Comme ses prédécesseurs, "World Of Grey" est un concept-album dont le thème est la guerre, et les textes abordent ce thème sous différents aspects (médias, enrôlement des populations, implications sociétales, guerre technologique). Chez les Hollandais, la musique sert systématiquement le concept et les ambiances sont en adéquation avec chaque thème abordé. Ainsi les parties douces et aériennes illustrent les doutes et l'attente inquiète qui précèdent les hostilités alors que les thèmes les plus enlevés surviennent lorsque les conflits éclatent ('Dronewars').
La mélodie est au centre des préoccupations du groupe lors de l'écriture tout comme les arrangements très travaillés.
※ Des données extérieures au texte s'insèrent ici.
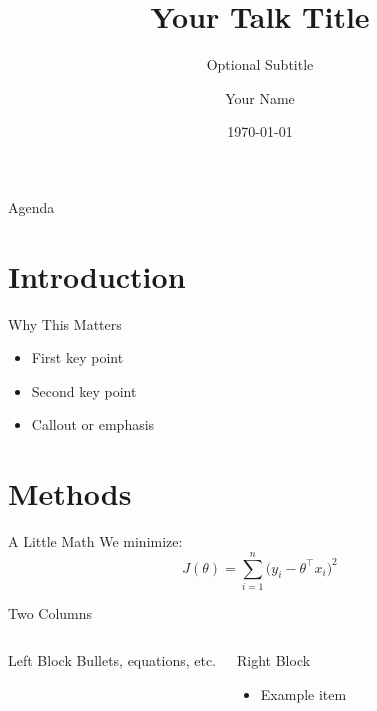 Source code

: \documentclass[aspectratio=169,11pt]{beamer}
\title[Short Title]{Your Talk Title}
\subtitle{Optional Subtitle}
\author{Your Name}
\institute{Your Organization}
\date{\today}
\begin{document}
\begin{frame}
  \titlepage
\end{frame}

\begin{frame}{Agenda}
  \tableofcontents
\end{frame}

\section{Introduction}
\begin{frame}{Why This Matters}
  \begin{itemize}
    \item First key point
    \item Second key point \pause
    \item \alert{Callout or emphasis}
  \end{itemize}
\end{frame}

\section{Methods}
\begin{frame}{A Little Math}
  We minimize:
  \[
    J(\theta)=\sum_{i=1}^{n}\big(y_i - \theta^\top x_i\big)^2
  \]
\end{frame}

\begin{frame}{Two Columns}
  \begin{columns}[T,totalwidth=\textwidth]
      \begin{block}{Left Block}
        Bullets, equations, etc.
      \end{block}
      \begin{exampleblock}{Right Block}
        \begin{itemize}
          \item Example item
        \end{itemize}
      \end{exampleblock}
  \end{columns}
\end{frame}


                    
\end{document}
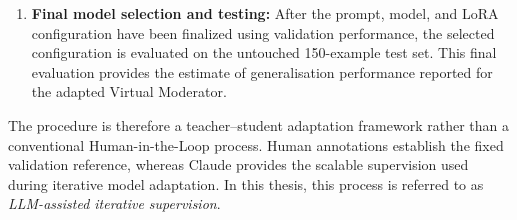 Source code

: \documentclass[11pt,a4paper]{article}
\begin{document}
\begin{enumerate}[nosep]
    \item \textbf{Final model selection and testing:}
    After the prompt, model, and LoRA configuration have been finalized using
    validation performance, the selected configuration is evaluated on the
    untouched 150-example test set. This final evaluation provides the estimate
    of generalisation performance reported for the adapted Virtual Moderator.
\end{enumerate}

The procedure is therefore a teacher--student adaptation framework rather than
a conventional Human-in-the-Loop process. Human annotations establish the
fixed validation reference, whereas Claude provides the scalable supervision
used during iterative model adaptation. In this thesis, this process is
referred to as \emph{LLM-assisted iterative supervision}.
\end{document}
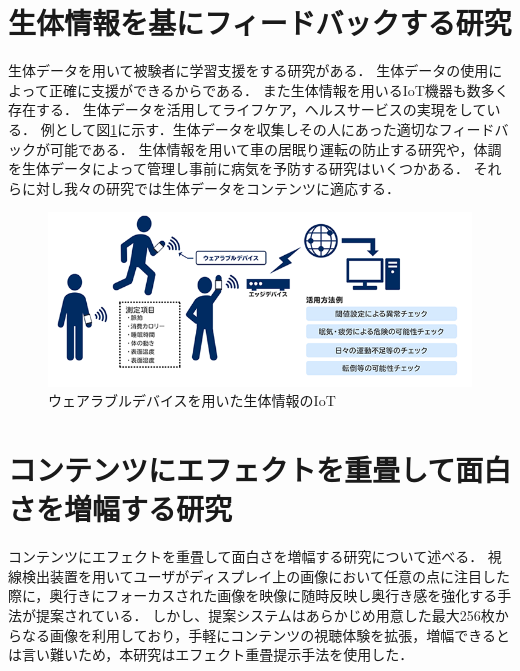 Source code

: \section{生体情報を基にフィードバックする研究}

生体データを用いて被験者に学習支援をする研究がある\cite{seitai1,seitai2,seitai3}．
生体データの使用によって正確に支援ができるからである．
また生体情報を用いるIoT機器も数多く存在する．
生体データを活用してライフケア，ヘルスサービスの実現をしている．
例として図\ref{iot}に示す．生体データを収集しその人にあった適切なフィードバックが可能である．
生体情報を用いて車の居眠り運転の防止する研究\cite{unten}や，体調を生体データによって管理し事前に病気を予防する研究\cite{kibun,yobou,yobou2}はいくつかある．
それらに対し我々の研究では生体データをコンテンツに適応する．

\begin{figure}[H]
    \centering
    \includegraphics[width=15cm]{images/chapter2/body_img02.png}
    \caption{ウェアラブルデバイスを用いた生体情報のIoT\cite{nec}}
    \label{iot}
\end{figure}


\section{コンテンツにエフェクトを重畳して面白さを増幅する研究}
コンテンツにエフェクトを重畳して面白さを増幅する研究について述べる．
視線検出装置を用いてユーザがディスプレイ上の画像において任意の点に注目した際に，奥行きにフォーカスされた画像を映像に随時反映し奥行き感を強化する手法が提案されている\cite{shamo1,shamo2}．
しかし、提案システムはあらかじめ用意した最大256枚からなる画像を利用しており，手軽にコンテンツの視聴体験を拡張，増幅できるとは言い難いため\cite{shamo3}，本研究はエフェクト重畳提示手法を使用した． 

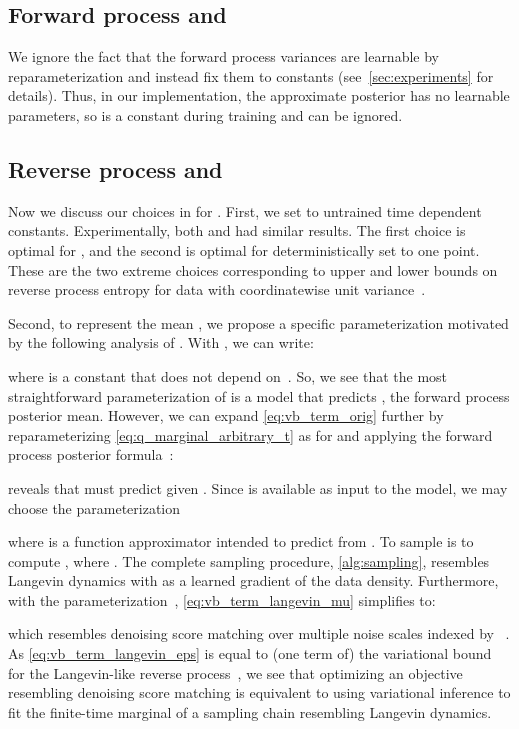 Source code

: \documentclass{article}
\begin{document}
\subsection[Forward process]{Forward process and }
We ignore the fact that the forward process variances  are learnable by reparameterization and instead fix them to constants (see~\cref{sec:experiments} for details).
Thus, in our implementation, the approximate posterior  has no learnable parameters, so  is a constant during training and can be ignored.


\subsection[Reverse process]{Reverse process and  } \label{sec:revproc_dsm_diffusion_connection}
Now we discuss our choices in  for .
First, we set  to untrained time dependent constants. Experimentally, both  and  had similar results. The first choice is optimal for , and the second is optimal for  deterministically set to one point. These are the two extreme choices corresponding to upper and lower bounds on reverse process entropy for data with coordinatewise unit variance~\citep{sohl2015deep}.


Second, to represent the mean , we propose a specific parameterization motivated by the following analysis of .
With , we can write:

where  is a constant that does not depend on~. So, we see that the most straightforward parameterization of  is a model that predicts , the forward process posterior mean.
However, we can expand \cref{eq:vb_term_orig} further by reparameterizing \cref{eq:q_marginal_arbitrary_t} as  for  and applying the forward process posterior formula~:



 reveals that  must predict  given . Since  is available as input to the model, we may choose the parameterization

where  is a function approximator intended to predict  from . To sample  is to compute
, where .
The complete sampling procedure, \cref{alg:sampling}, resembles Langevin dynamics with  as a learned gradient of the data density.
Furthermore, with the parameterization~, \cref{eq:vb_term_langevin_mu} simplifies to:

which resembles denoising score matching over multiple noise scales indexed by ~\citep{song2019generative}. As \cref{eq:vb_term_langevin_eps} is equal to (one term of) the variational bound for the Langevin-like reverse process~, we see that optimizing an objective resembling denoising score matching is equivalent to using variational inference to fit the finite-time marginal of a sampling chain resembling Langevin dynamics.
\end{document}
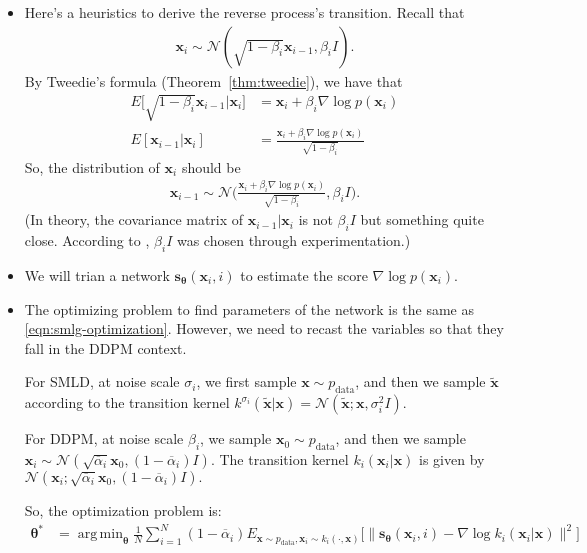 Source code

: \documentclass[10pt]{article}
\newcommand{\ve}[1]{\mathbf{#1}}
\newcommand{\mrm}[1]{\mathrm{#1}}
\newcommand{\ves}[1]{\boldsymbol{#1}}
\newcommand{\mcal}[1]{\mathcal{#1}}
\DeclareMathOperator*{\argmin}{arg\,min}
\begin{document}
\begin{itemize}
  \item Here's a heuristics to derive the reverse process's transition. Recall that 
  \begin{align*}
    \ve{x}_i \sim \mcal{N}(\sqrt{1 - \beta_i} \ve{x}_{i-1}, \beta_i I).
  \end{align*}
  By Tweedie's formula (Theorem~\ref{thm:tweedie}), we have that
  \begin{align*}
      E\Big[\sqrt{1-\beta_i} \ve{x}_{i-1}\Big|\ve{x}_i\Big] 
      &= \ve{x}_i + \beta_i \nabla \log p(\ve{x}_{i}) \\
      E[\ve{x}_{i-1}|\ve{x}_i]
      &= \frac{\ve{x}_i + \beta_i \nabla \log p(\ve{x}_{i})}{\sqrt{1 - \beta_i}}
  \end{align*}  
  So, the distribution of $\ve{x}_i$ should be
  \begin{align*}
    \ve{x}_{i-1} \sim \mcal{N}\bigg( \frac{\ve{x}_i + \beta_i \nabla \log p(\ve{x}_i)}{\sqrt{1 - \beta_i}}, \beta_i I \bigg).
  \end{align*}
  (In theory, the covariance matrix of $\ve{x}_{i-1}| \ve{x}_i$ is not $\beta_i I$ but something quite close. According to \cite{Ho:2020}, $\beta_i I$ was chosen through experimentation.)

  \item We will trian a network $\ve{s}_{\ves{\theta}}(\ve{x}_i, i)$ to estimate the score $\nabla \log p(\ve{x}_i)$.

  \item The optimizing problem to find parameters of the network is the same as \eqref{eqn:smlg-optimization}. However, we need to recast the variables so that they fall in the DDPM context.
  
  For SMLD, at noise scale $\sigma_i$, we first sample $\ve{x} \sim p_{\mrm{data}}$, and then we sample $\widetilde{\ve{x}}$ according to the transition kernel $k^{\sigma_i}(\widetilde{\ve{x}}|\ve{x}) = \mcal{N}(\widetilde{\ve{x}}; \ve{x}, \sigma_i^2 I)$.

  For DDPM, at noise scale $\beta_i$, we sample $\ve{x}_0 \sim p_{\mrm{data}}$, and then we sample $\ve{x}_i \sim \mcal{N}(\sqrt{\overline{\alpha}_i} \ve{x}_0, (1 - \overline{\alpha}_i) I)$. The transition kernel $k_i(\ve{x}_i|\ve{x})$ is given by $\mcal{N}(\ve{x}_i; \sqrt{\overline{\alpha}_i} \ve{x}_0, (1 - \overline{\alpha}_i) I).$

  So, the optimization problem is:
  \begin{align} \label{eqn:ddpm-optimization}
    \ves{\theta}^* 
    &= \argmin_{\ves{\theta}} \frac{1}{N} \sum_{i=1}^N (1 - \overline{\alpha}_i) E_{\ve{x}\sim p_{\mrm{data}}, \ve{x}_i \sim k_i(\cdot,\ve{x})} \big[ \big\| \ve{s}_{\ves{\theta}}(\ve{x}_i,i) - \nabla \log k_i(\ve{x}_i| \ve{x}) \big\|^2 \big]    
  \end{align}


\end{itemize}
\end{document}
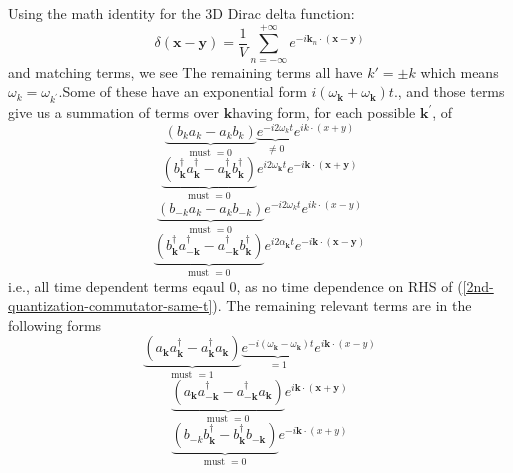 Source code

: Using the math identity for the 3D Dirac delta function:
\begin{equation}
\delta(\mathbf{x}-\mathbf{y})=\frac{1}{V} \sum_{n=-\infty}^{+\infty} e^{-i \mathbf{k}_{n} \cdot(\mathbf{x}-\mathbf{y})}
\label{3D-dirac-idneityt}
\end{equation}
and matching terms, we see  The remaining terms all have $k'=\pm k$ which means $\omega_{k}=\omega_{k^{\prime}}$.Some of these have an exponential form $i\left(\omega_{\mathbf{k}}+\omega_{\mathbf{k}}\right) t.$, and those terms give us a summation of terms over $\mathbf{k} $having form, for each possible $\mathbf{k}^{\prime}$, of
$$
\underbrace{\left(b_{k} a_{k}-a_{k} b_{k}\right)}_{\text {must }=0}\underbrace{e^{-i 2 \omega_{k} t}}_{\neq 0} e^{i k \cdot(x+y)}
$$
$$
\underbrace{\left(b_{\mathbf{k}}^{\dagger} a_{\mathbf{k}}^{\dagger}-a_{\mathbf{k}}^{\dagger} b_{\mathbf{k}}^{\dagger}\right)}_{\text {must }=0} e^{i 2 \omega_{\mathbf{k}} t} e^{-i \mathbf{k} \cdot(\mathbf{x}+\mathbf{y})}
$$
$$
\underbrace{\left(b_{-k} a_{k}-a_{k} b_{-k}\right)}_{\text {must }=0} e^{-i 2 \omega_{k} t} e^{i k \cdot(x-y)}
$$
$$
\underbrace{\left(b_{\mathbf{k}}^{\dagger} a_{-\mathbf{k}}^{\dagger}-a_{-\mathbf{k}}^{\dagger} b_{\mathbf{k}}^{\dagger}\right)}_{\text {must }=0} e^{i 2 \alpha_{\mathbf{k}} t} e^{-i \mathbf{k} \cdot(\mathbf{x}-\mathbf{y})}
$$
i.e., all time dependent terms eqaul 0, as no time dependence on RHS of (\ref{2nd-quantization-commutator-same-t}). The remaining relevant terms are in the following forms
$$
\underbrace{\left(a_{\mathbf{k}} a_{\mathbf{k}}^{\dagger}-a_{\mathbf{k}}^{\dagger} a_{\mathbf{k}}\right)}_{\text {must }=1} \underbrace{e^{-i\left(\omega_{\mathbf{k}}-\omega_{\mathbf{k}}\right) t}}_{=1}e^{i \mathbf{k} \cdot(x-y)}
$$
$$
\underbrace{\left(a_{\mathbf{k}} a_{-\mathbf{k}}^{\dagger}-a_{-\mathbf{k}}^{\dagger} a_{\mathbf{k}}\right)}_{\text {must }=0} e^{i \mathbf{k} \cdot(\mathbf{x}+\mathbf{y})}
$$
$$
\underbrace{\left(b_{-k} b_{\mathbf{k}}^{\dagger}-b_{\mathbf{k}}^{\dagger} b_{-\mathbf{k}}\right)}_{\text {must }=0} e^{-i \mathbf{k} \cdot(x+y)}
$$
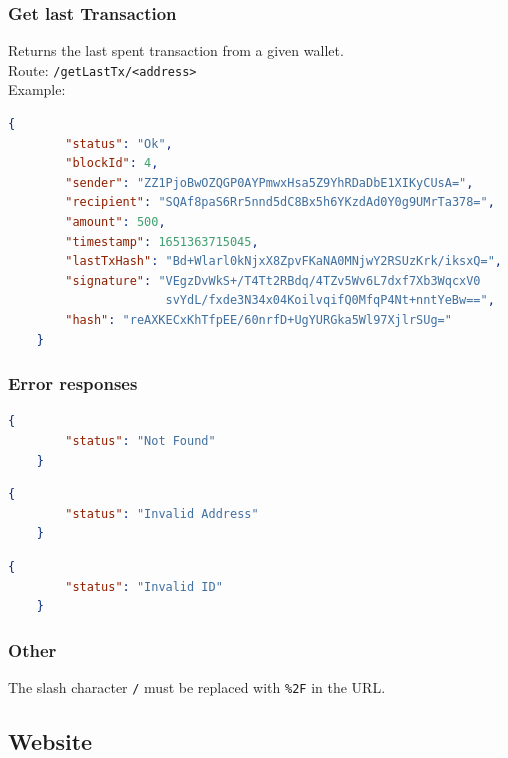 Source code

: \documentclass[../documentation.tex]{subfiles}
\begin{document}
\subsubsection{Get last Transaction}

Returns the last spent transaction from a given wallet.
\\
Route: \texttt{/getLastTx/<address>}
\\
Example:
\begin{lstlisting}[language=json]
    {
        "status": "Ok",
        "blockId": 4,
        "sender": "ZZ1PjoBwOZQGP0AYPmwxHsa5Z9YhRDaDbE1XIKyCUsA=",
        "recipient": "SQAf8paS6Rr5nnd5dC8Bx5h6YKzdAd0Y0g9UMrTa378=",
        "amount": 500,
        "timestamp": 1651363715045,
        "lastTxHash": "Bd+Wlarl0kNjxX8ZpvFKaNA0MNjwY2RSUzKrk/iksxQ=",
        "signature": "VEgzDvWkS+/T4Tt2RBdq/4TZv5Wv6L7dxf7Xb3WqcxV0
                      svYdL/fxde3N34x04KoilvqifQ0MfqP4Nt+nntYeBw==",
        "hash": "reAXKECxKhTfpEE/60nrfD+UgYURGka5Wl97XjlrSUg="
    }
\end{lstlisting}

\subsubsection{Error responses}

\begin{lstlisting}[language=json]
    {
        "status": "Not Found"
    }
\end{lstlisting}

\begin{lstlisting}[language=json]
    {
        "status": "Invalid Address"
    }
\end{lstlisting}

\begin{lstlisting}[language=json]
    {
        "status": "Invalid ID"
    }
\end{lstlisting}

\subsubsection{Other}

The slash character \texttt{/} must be replaced with \texttt{\%2F} in the URL.

\pagebreak

\subsection{Website}
\end{document}
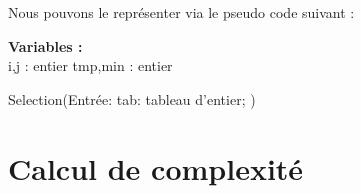 \par
Nous pouvons le représenter via le pseudo code suivant :
\par
\begin{function}[H]
    \textbf{Variables :}\\
    i,j : entier\;
    tmp,min : entier\;
    
    
    \caption{Selection(Entrée: tab: tableau d'entier; )}
\end{function}
\section{Calcul de complexité}
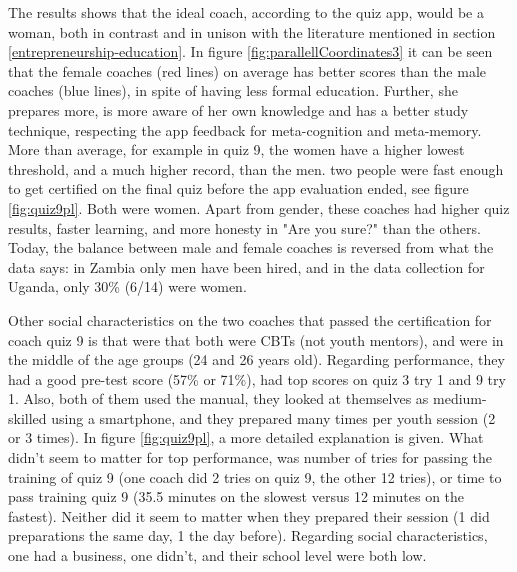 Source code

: 

The results shows that the ideal coach, according to the quiz app, would be a woman, both in contrast and in unison with the literature mentioned in section \ref{entrepreneurship-education}. In figure \ref{fig:parallellCoordinates3} it can be seen that the female coaches (red lines) on average has better scores than the male coaches (blue lines), in spite of having less formal education. Further, she prepares more, is more aware of her own knowledge and has a better study technique, respecting the app feedback for meta-cognition and meta-memory. More than average, for example in quiz 9, the women have a higher lowest threshold, and a much higher record, than the men. two people were fast enough to get certified on the final quiz before the app evaluation ended, see figure \ref{fig:quiz9pl}. Both were women. Apart from gender, these coaches had higher quiz results, faster learning, and more honesty in "Are you sure?" than the others. Today, the balance between male and female coaches is reversed from what the data says: in Zambia only men have been hired, and in the data collection for Uganda, only 30\% (6/14) were women.

Other social characteristics on the two coaches that passed the certification for coach quiz 9 is that were that both were CBTs (not youth mentors), and were in the middle of the age groups (24 and 26 years old). Regarding performance, they had a good pre-test score (57\% or 71\%), had top scores on quiz 3 try 1 and 9 try 1. Also, both of them used the manual, they looked at themselves as medium-skilled using a smartphone, and they prepared many times per youth session (2 or 3 times). In figure \ref{fig:quiz9pl}, a more detailed explanation is given. What didn't seem to matter for top performance, was number of tries for passing the training of quiz 9 (one coach did 2 tries on quiz 9, the other 12 tries), or time to pass training quiz 9 (35.5 minutes on the slowest versus 12 minutes on the fastest). Neither did it seem to matter when they prepared their session (1 did preparations the same day, 1 the day before). Regarding social characteristics, one had a business, one didn't, and their school level were both low.

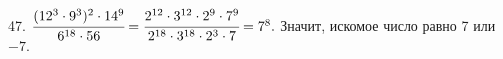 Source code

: 47. $\cfrac{(12^3\cdot9^3)^2\cdot14^9}{6^{18}\cdot56}=\cfrac{2^{12}\cdot3^{12}\cdot2^9\cdot7^9}{2^{18}\cdot3^{18}\cdot2^3\cdot7}=7^8.$ Значит, искомое число равно 7 или $-7.$\\
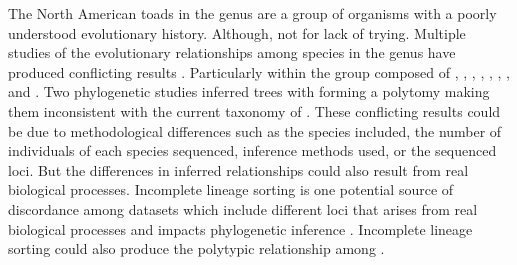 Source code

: The North American toads in the genus \anaxyrus are a group of organisms with a 
poorly understood evolutionary history. 
Although, not for lack of trying.
Multiple studies of the evolutionary relationships among species in the genus have produced
conflicting results \parencite{fontenot2011,graybeal1997,masta2002,pramuk2007,pyron2011,portik2023}.
Particularly within the \americanus group composed of \amer, \baxteri, \fowl, 
\hemiophrys, \houstonensis, \microscaphus, \terr, and \wood.
Two phylogenetic studies inferred trees with \fowl forming a polytomy making 
them inconsistent with the current taxonomy of \anaxyrus \parencite{fontenot2011,masta2002}.
These conflicting results could be due to methodological differences such as
the species included, the number of individuals of each species sequenced, inference 
methods used, or the sequenced loci. 
But the differences in inferred relationships could also result from real
biological processes. 
Incomplete lineage sorting is one potential source of discordance among datasets 
which include different loci that arises from real biological processes and 
impacts phylogenetic inference \parencite{kubatko2007}. 
Incomplete lineage sorting could also produce the polytypic relationship among
\fowl. 






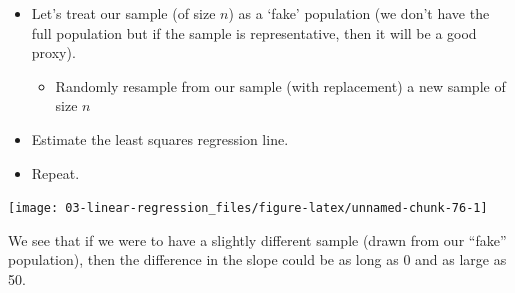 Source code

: \documentclass[
]{book}
\newenvironment{Shaded}{\begin{snugshade}}{\end{snugshade}}
\newcommand{\CommentTok}[1]{\textcolor[rgb]{0.56,0.35,0.01}{\textit{#1}}}
\newcommand{\DataTypeTok}[1]{\textcolor[rgb]{0.13,0.29,0.53}{#1}}
\newcommand{\DecValTok}[1]{\textcolor[rgb]{0.00,0.00,0.81}{#1}}
\newcommand{\KeywordTok}[1]{\textcolor[rgb]{0.13,0.29,0.53}{\textbf{#1}}}
\newcommand{\NormalTok}[1]{#1}
\newcommand{\OperatorTok}[1]{\textcolor[rgb]{0.81,0.36,0.00}{\textbf{#1}}}
\newcommand{\OtherTok}[1]{\textcolor[rgb]{0.56,0.35,0.01}{#1}}
\newcommand{\StringTok}[1]{\textcolor[rgb]{0.31,0.60,0.02}{#1}}
\providecommand{\tightlist}{%
  \setlength{\itemsep}{0pt}\setlength{\parskip}{0pt}}
\begin{document}
\begin{itemize}
\tightlist
\item
  Let's treat our sample (of size \(n\)) as a `fake' population (we don't have the full population but if the sample is representative, then it will be a good proxy).

  \begin{itemize}
  \tightlist
  \item
    Randomly resample from our sample (with replacement) a new sample of size \(n\)
  \end{itemize}
\item
  Estimate the least squares regression line.
\item
  Repeat.
\end{itemize}

\begin{Shaded}
\end{Shaded}

\begin{center}\texttt{[image: 03-linear-regression\_files/figure-latex/unnamed-chunk-76-1]} \end{center}

We see that if we were to have a slightly different sample (drawn from our ``fake'' population), then the difference in the slope could be as long as 0 and as large as 50.
\end{document}
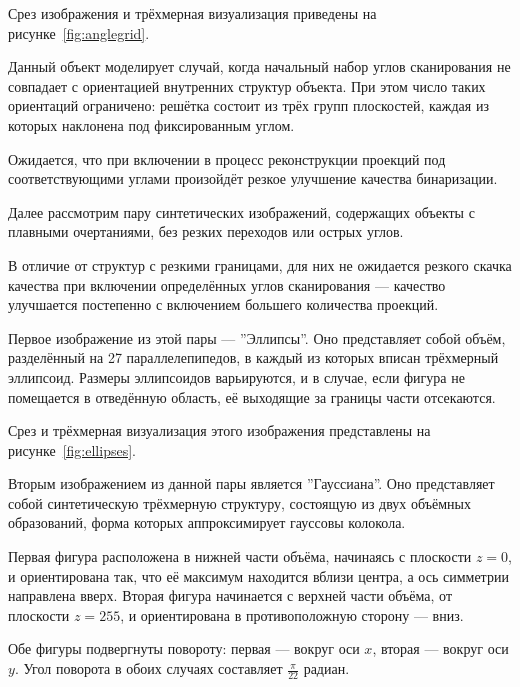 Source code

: Срез изображения и трёхмерная визуализация приведены на рисунке~\ref{fig:anglegrid}.

Данный объект моделирует случай, когда начальный набор углов сканирования не совпадает с ориентацией внутренних структур объекта. При этом число таких ориентаций ограничено: решётка состоит из трёх групп плоскостей, каждая из которых наклонена под фиксированным углом.

Ожидается, что при включении в процесс реконструкции проекций под соответствующими углами произойдёт резкое улучшение качества бинаризации.


Далее рассмотрим пару синтетических изображений, содержащих объекты с плавными очертаниями, без резких переходов или острых углов.

В отличие от структур с резкими границами, для них не ожидается резкого скачка качества при включении определённых углов сканирования — качество улучшается постепенно с включением большего количества проекций.

Первое изображение из этой пары — ''Эллипсы''. Оно представляет собой объём, разделённый на 27 параллелепипедов, в каждый из которых вписан трёхмерный эллипсоид. Размеры эллипсоидов варьируются, и в случае, если фигура не помещается в отведённую область, её выходящие за границы части отсекаются.

Срез и трёхмерная визуализация этого изображения представлены на рисунке~\ref{fig:ellipses}.


Вторым изображением из данной пары является ''Гауссиана''. Оно представляет собой синтетическую трёхмерную структуру, состоящую из двух объёмных образований, форма которых аппроксимирует гауссовы колокола.

Первая фигура расположена в нижней части объёма, начинаясь с плоскости \(z = 0\), и ориентирована так, что её максимум находится вблизи центра, а ось симметрии направлена вверх. Вторая фигура начинается с верхней части объёма, от плоскости \(z = 255\), и ориентирована в противоположную сторону — вниз.

Обе фигуры подвергнуты повороту: первая — вокруг оси \(x\), вторая — вокруг оси \(y\). Угол поворота в обоих случаях составляет \(\frac{\pi}{22}\) радиан.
Ajoutez à cela une production impeccable et une interprétation sans faille, et l'émotion est présente à de nombreuses reprises, magnifiée par la voix atypique et très expressive de Dennis Binnekade qui livre une prestation de haute volée tout au long de l'album.
"World Of Grey" intègre la plupart des codes du prog moderne et navigue entre progressif, néo-prog et metal, même si ce dernier aspect est beaucoup moins présent que sur le précédent album. Les riffs sont légers et précis, les soli souvent aériens, voire planants ('Stone Eagle', 'Circles In The Water') et les changements d'ambiance et ruptures rythmiques émaillent chaque titre, contribuant à déclencher un intérêt permanent pour des phases s'enchaînant avec une grande fluidité. Quelques breaks incluent des parties parlées, ciment du concept de l'album ('World Of Grey', 'Stone Eagle').
En 2006, nous voyions en The Aurora Project un groupe d'avenir malgré une livraison au concept indigent. Vision prémonitoire puisque les Hollandais n'ont cessé de progresser et comptent aujourd'hui parmi les têtes de pont d'un rock progressif léché et inventif. "World Of Grey" en est l'aboutissement et plaira à tous les amateurs de prog et de néo et particulièrement à ceux de Pendragon, Arena, Pink Floyd, Sylvan, Subsignal ou Manfred Mann. C'est certainement un album qui comptera cette année parmi les productions majeures du domaine, de la part d'un groupe qui ne cesse de surprendre et qui sera désormais très attendu, … dans quatre ans.